Appena appresa, questa notizia non mi ha lasciata indifferente e così ho cercato di saperne di più, per lo meno di capire in che modo e secondo quali criteri sarebbe stato concesso il contributo.

Sempre sul sito della Regione si legge che per realizzare questo tipo di interventi di sostegno alle madri in difficoltà, sono state emanate delle linee guida, descritte sommariamente però.
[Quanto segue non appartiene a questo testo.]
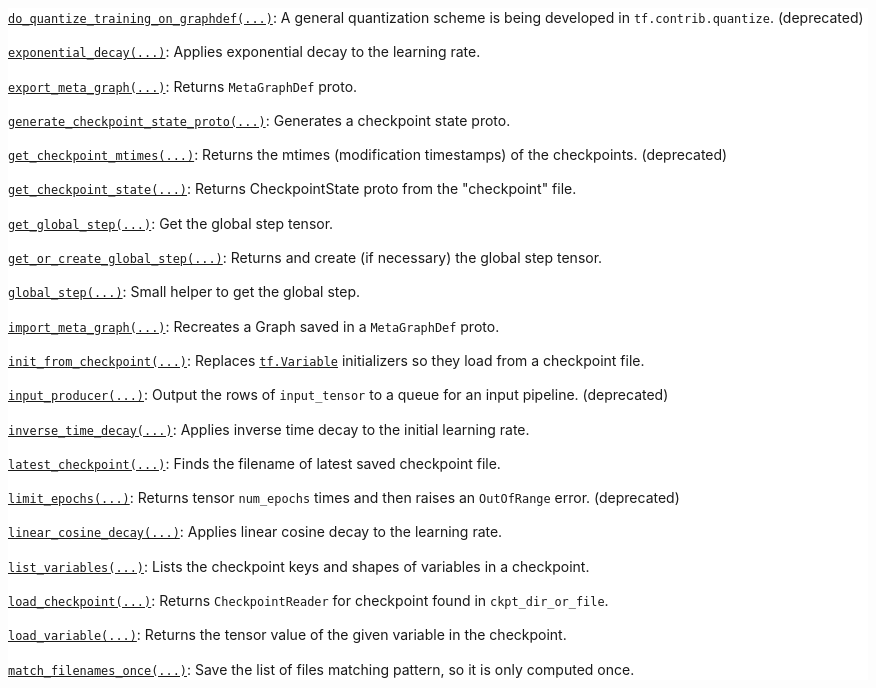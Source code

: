 [`do_quantize_training_on_graphdef(...)`](../../../tf/compat/v1/train/do_quantize_training_on_graphdef.md): A general quantization scheme is being developed in `tf.contrib.quantize`. (deprecated)

[`exponential_decay(...)`](../../../tf/compat/v1/train/exponential_decay.md): Applies exponential decay to the learning rate.

[`export_meta_graph(...)`](../../../tf/compat/v1/train/export_meta_graph.md): Returns `MetaGraphDef` proto.

[`generate_checkpoint_state_proto(...)`](../../../tf/compat/v1/train/generate_checkpoint_state_proto.md): Generates a checkpoint state proto.

[`get_checkpoint_mtimes(...)`](../../../tf/compat/v1/train/get_checkpoint_mtimes.md): Returns the mtimes (modification timestamps) of the checkpoints. (deprecated)

[`get_checkpoint_state(...)`](../../../tf/train/get_checkpoint_state.md): Returns CheckpointState proto from the "checkpoint" file.

[`get_global_step(...)`](../../../tf/compat/v1/train/get_global_step.md): Get the global step tensor.

[`get_or_create_global_step(...)`](../../../tf/compat/v1/train/get_or_create_global_step.md): Returns and create (if necessary) the global step tensor.

[`global_step(...)`](../../../tf/compat/v1/train/global_step.md): Small helper to get the global step.

[`import_meta_graph(...)`](../../../tf/compat/v1/train/import_meta_graph.md): Recreates a Graph saved in a `MetaGraphDef` proto.

[`init_from_checkpoint(...)`](../../../tf/compat/v1/train/init_from_checkpoint.md): Replaces <a href="../../../tf/Variable.md"><code>tf.Variable</code></a> initializers so they load from a checkpoint file.

[`input_producer(...)`](../../../tf/compat/v1/train/input_producer.md): Output the rows of `input_tensor` to a queue for an input pipeline. (deprecated)

[`inverse_time_decay(...)`](../../../tf/compat/v1/train/inverse_time_decay.md): Applies inverse time decay to the initial learning rate.

[`latest_checkpoint(...)`](../../../tf/train/latest_checkpoint.md): Finds the filename of latest saved checkpoint file.

[`limit_epochs(...)`](../../../tf/compat/v1/train/limit_epochs.md): Returns tensor `num_epochs` times and then raises an `OutOfRange` error. (deprecated)

[`linear_cosine_decay(...)`](../../../tf/compat/v1/train/linear_cosine_decay.md): Applies linear cosine decay to the learning rate.

[`list_variables(...)`](../../../tf/train/list_variables.md): Lists the checkpoint keys and shapes of variables in a checkpoint.

[`load_checkpoint(...)`](../../../tf/train/load_checkpoint.md): Returns `CheckpointReader` for checkpoint found in `ckpt_dir_or_file`.

[`load_variable(...)`](../../../tf/train/load_variable.md): Returns the tensor value of the given variable in the checkpoint.

[`match_filenames_once(...)`](../../../tf/io/match_filenames_once.md): Save the list of files matching pattern, so it is only computed once.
In pratica accadrà questo: gli operatori del consultorio o dell’ospedale presso il quale la donna si presenta per richiedere l’interruzione di gravidanza e fissare gli esami pre ricovero dovranno verificare (!) che questa richiesta sia realmente determinata soprattutto da motivazioni economiche. A questo punto, sempre gli operatori del consultorio o i servizi ospedalieri dovranno mettere in contatto la donna con il CAV (Centro di aiuto alla vita) per consentirle di conoscere e valutare le varie opportunità di aiuto. Il CAV le presenterà gli interventi di aiuto che potrà offrirle, sia direttamente sia in raccordo con gli enti locali e le altre organizzazioni del terzo settore. A quel punto, se la donna decide di accettare un aiuto e di non interrompere la gravidanza, il CAV e il Consultorio familiare avranno il compito di stendere un “progetto personalizzato” che verrà sottoscritto anche dalla donna in questione e nel quale saranno descritti i diversi interventi attivati o da attivare sia prima sia dopo la nascita del bambino. L’effettiva partecipazione della madre al progetto concordato sarà la condizione necessaria per ottenere il contributo, che potrà essere utilizzato per acquistare beni e servizi sia per la madre sia per il bambino.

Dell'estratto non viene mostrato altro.